Pre­zan­do pelo bem-estar ani­mal, segu­ran­ça e apli­can­do os con­cei­tos de mane­jo raci­o­nal, a ori­en­ta­ção da zoo­tec­nis­ta é que a vaci­na­ção seja fei­ta de for­ma indi­vi­du­al, sem­pre no equi­pa­men­to de con­ten­ção.  “Quan­do vaci­na­mos cada ani­mal no equi­pa­men­to de con­ten­ção, a ope­ra­ção fica mais rápi­da, fácil e com menor estres­se para o homem e para o ani­mal. Na con­ten­ção ade­qua­da, redu­zi­mos as pro­ba­bi­li­da­des dos ani­mais subi­rem uns nos outros, dei­ta­rem, pula­rem e ain­da temos a cer­te­za que imu­ni­za­mos de manei­ra cor­re­ta, sem sub­do­ses ou super­do­ses”, ressalta.

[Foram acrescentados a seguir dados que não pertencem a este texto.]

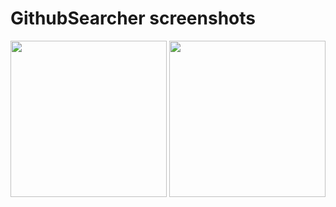 # GithubSearcher screenshots

<p float="left">
<img src="https://user-images.githubusercontent.com/50600189/167301458-a6d231cd-e83c-4daa-8ad6-18d06ac85c46.png" width="250" />
<img src="https://user-images.githubusercontent.com/50600189/167301461-872bac63-898b-41bc-81c1-c1e54be0ad57.png" width="250" />
</p>
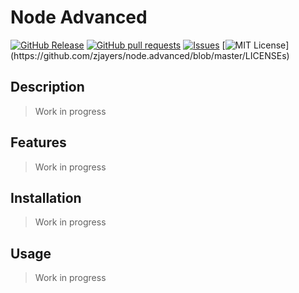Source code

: # Node Advanced
[![GitHub Release](https://img.shields.io/github/release/zjayers/node.advanced.svg?style=flat)]()
[![GitHub pull requests](https://img.shields.io/github/issues-pr/zjayers/node.advanced.svg?style=flat)]()
[![Issues](https://img.shields.io/github/issues-raw/zjayers/node.advanced.svg?maxAge=25000)](https://github.com/zjayers/node.advanced/issues)
[![MIT License](https://img.shields.io/apm/l/atomic-ui.svg?)](https://github.com/zjayers/node.advanced/blob/master/LICENSEs)

## Description

> Work in progress

## Features

> Work in progress

## Installation

> Work in progress

## Usage

> Work in progress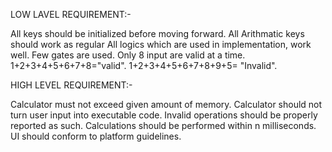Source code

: LOW LAVEL REQUIREMENT:-

All keys should be initialized before moving forward.
All Arithmatic keys should work as regular
All logics which are used in implementation, work well.
Few gates are used.
Only 8 input are valid at a time.
1+2+3+4+5+6+7+8="valid".
1+2+3+4+5+6+7+8+9+5= "Invalid".

HIGH LEVEL REQUIREMENT:-

Calculator must not exceed given amount of memory.
Calculator should not turn user input into executable code.
Invalid operations should be properly reported as such.
Calculations should be performed within n milliseconds.
UI should conform to platform guidelines.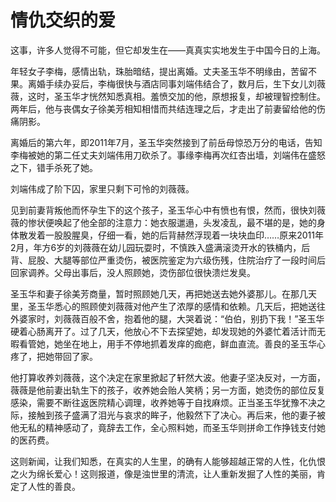 # 情仇交织的爱

这事，许多人觉得不可能，但它却发生在——真真实实地发生于中国今日的上海。 

年轻女子李梅，感情出轨，珠胎暗结，提出离婚。丈夫圣玉华不明缘由，苦留不果。离婚手续办妥后，李梅很快与酒店同事刘端伟结合了，数月后，生下女儿刘薇薇，这时，圣玉华才恍然知悉真相。羞愤交加的他，原想报复，却被理智控制住。两年后，他与丧偶女子徐美芳相知相惜而共结连理之后，才走出了前妻留给他的伤痛阴影。 

离婚后的第六年，即2011年7月，圣玉华突然接到了前岳母惊恐万分的电话，告知李梅被她的第二任丈夫刘端伟用刀砍杀了。事缘李梅再次红杏出墙，刘端伟在盛怒之下，错手杀死了她。 

刘端伟成了阶下囚，家里只剩下可怜的刘薇薇。 

见到前妻背叛他而怀孕生下的这个孩子，圣玉华心中有愤也有恨，然而，很快刘薇薇的惨状便唤起了他全部的注意力：她衣服邋遢，头发凌乱，最不堪的是，她的身体散发着一股股腥臭，仔细一看，她的后背赫然浮现着一块块血印……原来2011年2月，年方6岁的刘薇薇在幼儿园玩耍时，不慎跌入盛满滚烫开水的铁桶内，后背、屁股、大腿等部位严重烫伤，被医院鉴定为六级伤残，住院治疗了一段时间后回家调养。父母出事后，没人照顾她，烫伤部位很快溃烂发臭。 

圣玉华和妻子徐美芳商量，暂时照顾她几天，再把她送去她外婆那儿。在那几天里，圣玉华悉心的照顾使刘薇薇对他产生了浓厚的感情和依赖。几天后，把她送往外婆家时，刘薇薇百般不舍，抱着他的腿，大哭着说：“伯伯，别扔下我！”圣玉华硬着心肠离开了。过了几天，他放心不下去探望她，却发现她的外婆忙着活计而无暇看管她，她坐在地上，用手不停地抓着发痒的痂疤，鲜血直流。善良的圣玉华心疼了，把她带回了家。 

他打算收养刘薇薇，这个决定在家里掀起了轩然大波。他妻子坚决反对，一方面，薇薇是他前妻出轨生下的孩子，收养她会贻人笑柄；另一方面，她烫伤的部位反复感染，需要不断往返医院精心调理，收养她等于自找麻烦。正当圣玉华犹豫不决之际，接触到孩子盛满了泪光与哀求的眸子，他毅然下了决心。再后来，他的妻子被他无私的精神感动了，竟辞去工作，全心照料她，而圣玉华则拼命工作挣钱支付她的医药费。 

这则新闻，让我们知悉，在真实的人生里，的确有人能够超越正常的人性，化仇恨之火为绵长爱心！这则报道，像是浊世里的清流，让人重新发掘了人性的美丽，肯定了人性的善良。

O mane­jo de vaci­na­ção no equi­pa­men­to de con­ten­ção leva o mes­mo tem­po que no bre­te cole­ti­vo, além de ser mais efi­ci­en­te e bara­to. A con­clu­são é do ETCO (Gru­po de Estu­dos e Pes­qui­sas em Eto­lo­gia e Eco­lo­gia Ani­mal), da Unesp/Jaboticabal. Segun­do o estu­do, o tem­po médio gas­to para vaci­na­ção no tron­co é menor que o gas­to no bre­te (9,3 segun­dos con­tra 10,2 segun­dos por ani­mal). No bre­te, as inter­rup­ções para socor­rer aci­den­tes, como levan­tar ani­mais que caí­ram, aca­bam pro­lon­gan­do o tem­po de trabalho.